Para abordar la cuestión de la vergüenza nos centraremos en el versículo 3, titulado La caída. Este versículo narra el momento en que la serpiente tienta a Eva a comer el fruto prohibido, engañándola con la idea de que si lo hace será como Dios: «el día que comiérais de él, se os abrirán los ojos y seréis como dioses, conocedores del bien y del mal». La mujer, siguiendo los consejos de la serpiente, comió y dio de comer también a Adán: «Entonces se les abrieron a entrambos los ojos, y se dieron cuenta de que estaban desnudos; y cosiendo hojas de higuera se hicieron unos ceñidores».
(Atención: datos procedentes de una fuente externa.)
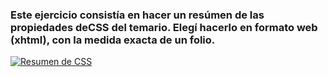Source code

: ### Este ejercicio consistía en hacer un resúmen de las propiedades deCSS del temario. Elegí hacerlo en formato web (xhtml), con la medida exacta de un folio.

[![Resumen de CSS](ejercicio8/EXAMENresumen.png)](https://jotaaloud.github.io/Desarrollo_aplicaciones_multiplataforma/1DAM/Lenguaje%20de%20marcas%20(web)/Segundo%20trimestre/Ejercicios_Hoja_4/ejercicio8/ejericicio8.xhtml)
De este relato podemos extraer dos momentos bien diferenciados: un antes y un después de comer del árbol prohibido. Si el después está marcado por el abrir los ojos, por un despertar que podríamos interpretar como metáfora de apertura al conocimiento, el antes nos lleva a un momento de no saber, de inocencia.
Esta apertura entrama, desde el comienzo mismo, conocimiento, sexualidad, puesto que recubren sus genitales, y vergüenza: abrimos los ojos, los cuerpos se revelan, ahora, desnudos y -por vergüenza- los cubrimos. De este modo, el conocimiento de la sexualidad debe ser aquello frente a lo que hay que avergonzarse.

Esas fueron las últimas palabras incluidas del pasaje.